▶ **EXERCISE BRIEF**:
For each entry below, copy the text exactly and leave out any picture.

Document images with source code
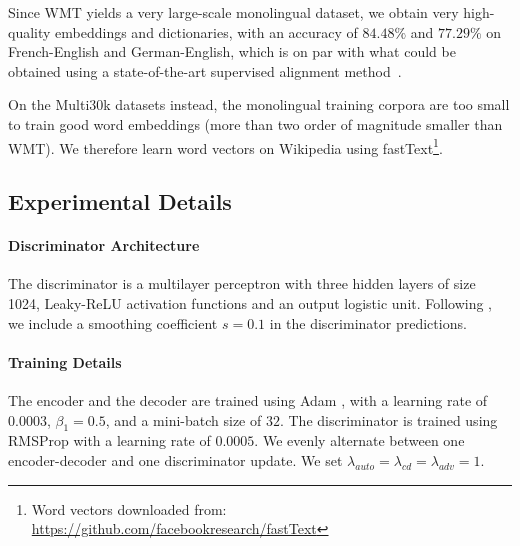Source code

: \documentclass{article} \usepackage{iclr2018_conference,times}
\begin{document}
Since WMT yields a very large-scale monolingual dataset, we obtain very high-quality embeddings and dictionaries, with an accuracy of $84.48\%$ and $77.29\%$ on French-English and German-English, which is on par with what could be obtained using a state-of-the-art supervised alignment method~\citep{wordalign17}.
 
On the Multi30k datasets instead, the monolingual training corpora are too small to train good word embeddings (more than two order of magnitude smaller than WMT). We therefore learn word vectors on Wikipedia using fastText\footnote{Word vectors downloaded from: \url{https://github.com/facebookresearch/fastText}}.

\subsection{Experimental Details}

\paragraph{Discriminator Architecture} The discriminator is a multilayer perceptron with three hidden layers of size 1024, Leaky-ReLU activation functions and an output logistic unit. Following \cite{goodfellow2016nips}, we include a smoothing coefficient $s=0.1$ in the discriminator predictions. 

\paragraph{Training Details} The encoder and the decoder are trained using Adam \citep{kingma2014adam}, with a learning rate of $0.0003$, $\beta_1 = 0.5$, and a mini-batch size of $32$. The discriminator is trained using RMSProp \citep{Tieleman2012} with a learning rate of $0.0005$. We evenly alternate  between one encoder-decoder and one discriminator update. We set $\lambda_{auto} = \lambda_{cd} = \lambda_{adv} = 1$.
\end{document}
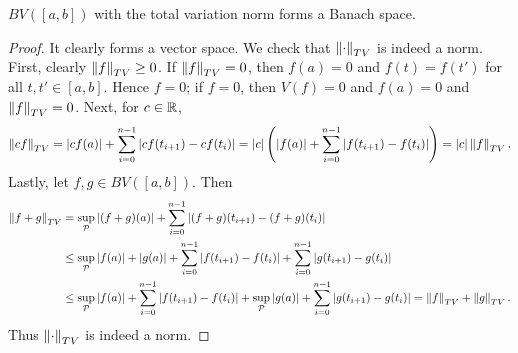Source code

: \begin{proposition}
    $BV([a,b])$ with the total variation norm forms a Banach space.
\end{proposition}
\begin{proof}
    It clearly forms a vector space. We check that $\left\lVert {\cdot} \right\rVert_{TV}$ 
    is indeed a norm. First, clearly $\left\lVert {f} \right\rVert_{TV}\geq 0$. If 
    $\left\lVert {f} \right\rVert_{TV} = 0$, then $f(a) = 0$ and $f(t) = f(t')$ for all 
    $t,t'\in[a,b]$. Hence $f = 0$; if $f = 0$, then $V(f) = 0$ and 
    $f(a) = 0$ and $\left\lVert {f} \right\rVert_{TV} = 0$. Next, for $c\in\mathbb{R}$, 
    \begin{equation*}
        \norm{cf}_{TV} = \abs{cf(a)} + \sum_{i=0}^{n-1} \abs{cf(t_{i+1})-cf(t_i)} 
        = \abs{c}\pth{\abs{f(a)} + \sum_{i=0}^{n-1} \abs{f(t_{i+1})-f(t_i)}}
        = \abs{c}\norm{f}_{TV}.
    \end{equation*}
    Lastly, let $f,g\in BV([a,b])$. Then 
    \begin{equation*}
        \begin{split}
            \left\lVert {f+g} \right\rVert_{TV} 
            &= \sup_{\mathcal{P}} \left\lvert {(f+g)(a)} \right\rvert + \sum_{i=0}^{n-1} \left\lvert {(f+g)(t_{i+1})-(f+g)(t_i)} \right\rvert \\ 
            &\leq \sup_{\mathcal{P}} \left\lvert {f(a)} \right\rvert + \left\lvert {g(a)} \right\rvert + \sum_{i=0}^{n-1} \left\lvert {f(t_{i+1})-f(t_i)} \right\rvert + \sum_{i=0}^{n-1} \left\lvert {g(t_{i+1})-g(t_i)} \right\rvert \\
            &\leq \sup_{\mathcal{P}} \left\lvert {f(a)} \right\rvert + \sum_{i=0}^{n-1} \left\lvert {f(t_{i+1})-f(t_i)} \right\rvert + \sup_{\mathcal{P}} \left\lvert {g(a)} \right\rvert + \sum_{i=0}^{n-1} \left\lvert {g(t_{i+1})-g(t_i)} \right\rvert  
            = \left\lVert {f} \right\rVert_{TV} + \left\lVert {g} \right\rVert_{TV}.
        \end{split}
    \end{equation*}
    Thus $\left\lVert {\cdot} \right\rVert_{TV}$ is indeed a norm. 


\end{proof}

▶ **SOLUTION BELOW**:
Source code

: \documentclass{article} \usepackage{iclr2018_conference,times}
\begin{document}
Since WMT yields a very large-scale monolingual dataset, we obtain very high-quality embeddings and dictionaries, with an accuracy of $84.48\%$ and $77.29\%$ on French-English and German-English, which is on par with what could be obtained using a state-of-the-art supervised alignment method~\citep{wordalign17}.
 
On the Multi30k datasets instead, the monolingual training corpora are too small to train good word embeddings (more than two order of magnitude smaller than WMT). We therefore learn word vectors on Wikipedia using fastText\footnote{Word vectors downloaded from: \url{https://github.com/facebookresearch/fastText}}.

\subsection{Experimental Details}

\paragraph{Discriminator Architecture} The discriminator is a multilayer perceptron with three hidden layers of size 1024, Leaky-ReLU activation functions and an output logistic unit. Following \cite{goodfellow2016nips}, we include a smoothing coefficient $s=0.1$ in the discriminator predictions. 

\paragraph{Training Details} The encoder and the decoder are trained using Adam \citep{kingma2014adam}, with a learning rate of $0.0003$, $\beta_1 = 0.5$, and a mini-batch size of $32$. The discriminator is trained using RMSProp \citep{Tieleman2012} with a learning rate of $0.0005$. We evenly alternate  between one encoder-decoder and one discriminator update. We set $\lambda_{auto} = \lambda_{cd} = \lambda_{adv} = 1$.
\end{document}
Source code

: \begin{proposition}
    $BV([a,b])$ with the total variation norm forms a Banach space.
\end{proposition}
\begin{proof}
    It clearly forms a vector space. We check that $\left\lVert {\cdot} \right\rVert_{TV}$ 
    is indeed a norm. First, clearly $\left\lVert {f} \right\rVert_{TV}\geq 0$. If 
    $\left\lVert {f} \right\rVert_{TV} = 0$, then $f(a) = 0$ and $f(t) = f(t')$ for all 
    $t,t'\in[a,b]$. Hence $f = 0$; if $f = 0$, then $V(f) = 0$ and 
    $f(a) = 0$ and $\left\lVert {f} \right\rVert_{TV} = 0$. Next, for $c\in\mathbb{R}$, 
    \begin{equation*}
        \norm{cf}_{TV} = \abs{cf(a)} + \sum_{i=0}^{n-1} \abs{cf(t_{i+1})-cf(t_i)} 
        = \abs{c}\pth{\abs{f(a)} + \sum_{i=0}^{n-1} \abs{f(t_{i+1})-f(t_i)}}
        = \abs{c}\norm{f}_{TV}.
    \end{equation*}
    Lastly, let $f,g\in BV([a,b])$. Then 
    \begin{equation*}
        \begin{split}
            \left\lVert {f+g} \right\rVert_{TV} 
            &= \sup_{\mathcal{P}} \left\lvert {(f+g)(a)} \right\rvert + \sum_{i=0}^{n-1} \left\lvert {(f+g)(t_{i+1})-(f+g)(t_i)} \right\rvert \\ 
            &\leq \sup_{\mathcal{P}} \left\lvert {f(a)} \right\rvert + \left\lvert {g(a)} \right\rvert + \sum_{i=0}^{n-1} \left\lvert {f(t_{i+1})-f(t_i)} \right\rvert + \sum_{i=0}^{n-1} \left\lvert {g(t_{i+1})-g(t_i)} \right\rvert \\
            &\leq \sup_{\mathcal{P}} \left\lvert {f(a)} \right\rvert + \sum_{i=0}^{n-1} \left\lvert {f(t_{i+1})-f(t_i)} \right\rvert + \sup_{\mathcal{P}} \left\lvert {g(a)} \right\rvert + \sum_{i=0}^{n-1} \left\lvert {g(t_{i+1})-g(t_i)} \right\rvert  
            = \left\lVert {f} \right\rVert_{TV} + \left\lVert {g} \right\rVert_{TV}.
        \end{split}
    \end{equation*}
    Thus $\left\lVert {\cdot} \right\rVert_{TV}$ is indeed a norm. 


\end{proof}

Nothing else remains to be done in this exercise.